2. Filemon, which took a small learning curve to get a hang of, reveals that it is going through the directories and it is not actually getting stuck but among all the "Successful" indications are regular and consistent "Failed" entries which I don't personally get, so I have attached it here for you to look at. As you requested, I limited it to a small amount as it would be WAY TOO BIG to post hours of data and it wouldn't lend any more insight than a small portion anyway.

3. Finally you can see that I can successfully stop the process and it will stop as it is not "frozen" so it still responds. At this point, you can see that it shows the directory where it last was in the status bar.

Final assessment, we are still at square one as to why it won't complete and why it gets "stuck" in scanning directories and won't complete no matter how long it runs. Hopefully someone can make something of this and we can use the feature of download directories rather than removing them just to get it to complete.

Welcome back.;) By regarding your additional information I would say that it is still scanning. How long do you have waited before you have taken the snapshot with Filemon. If I'm guessing correctly it was at still the beginning of the download directories.(Folders with "A") As stated in the FAQ checking every file could take a lot of time. As long as Filemon is showing that there are new access requests for files from Spybot-S&D is not really stuck.

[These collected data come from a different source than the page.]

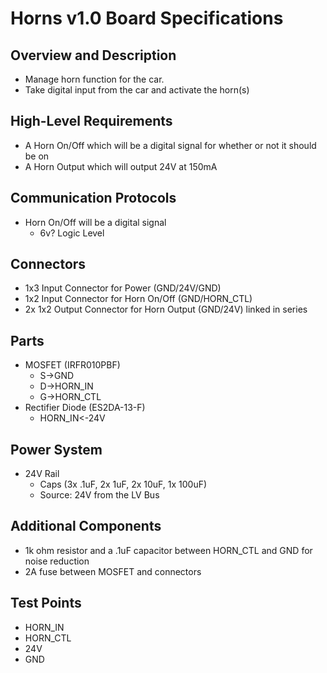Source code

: # Horns v1.0 Board Specifications

## Overview and Description
- Manage horn function for the car.
- Take digital input from the car and activate the horn(s)

## High-Level Requirements
- A Horn On/Off which will be a digital signal for whether or not it should be on
- A Horn Output which will output 24V at 150mA

## Communication Protocols
- Horn On/Off will be a digital signal
  - 6v? Logic Level

## Connectors
- 1x3 Input Connector for Power (GND/24V/GND)
- 1x2 Input Connector for Horn On/Off (GND/HORN_CTL)
- 2x 1x2 Output Connector for Horn Output (GND/24V) linked in series

## Parts
- MOSFET (IRFR010PBF)
  - S->GND
  - D->HORN_IN
  - G->HORN_CTL
- Rectifier Diode (ES2DA-13-F)
  - HORN_IN<-24V

## Power System
- 24V Rail
  - Caps (3x .1uF, 2x 1uF, 2x 10uF, 1x 100uF)
  - Source: 24V from the LV Bus

## Additional Components
- 1k ohm resistor and a .1uF capacitor between HORN_CTL and GND for noise reduction
- 2A fuse between MOSFET and connectors

## Test Points
- HORN_IN
- HORN_CTL
- 24V
- GND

Does anyone has any empirical values using Spybot-S&D with a complete system drive in the download directory? I have tested it on my Windows XP system a few months ago(10 GB data) and it wasn't finished after 4 hours. Filemon has confirmed that it was still scanning before I have aborted the scan.

By the way, I don't think that Spybot-S&D is designed for scanning all files by default. It is more likely that the "Download directories" should only cover a small amount of files.

Its not an excuse but it has been so hectic around here but its good to be back. I just wish I had a chance to get the information back quicker.

I noticed its still scanning too but I was very surprised, as you would think as well, it was over 30 minutes into the scan but it was still doing the A's. It must have an incredibly poor or redundant folder enumeration and searching. I have used API code to fly through an entire drive in less than 10 minutes.

I know its not stuck but I left it running a solid 6 hours+ the other day on my XP which is relatively minimal (not the one you saw the filemon snapshot for, that is my own personal machine) and I couldn't believe that it was still not done. They might consider a better way to do it. Especially that I agree, I don't think its checking EVERY file either, so it should go even faster.

I would love to be able to use the directory scanning feature but this really puts a damper on it. I removed the directories and it completes in like 15 minutes most of the time.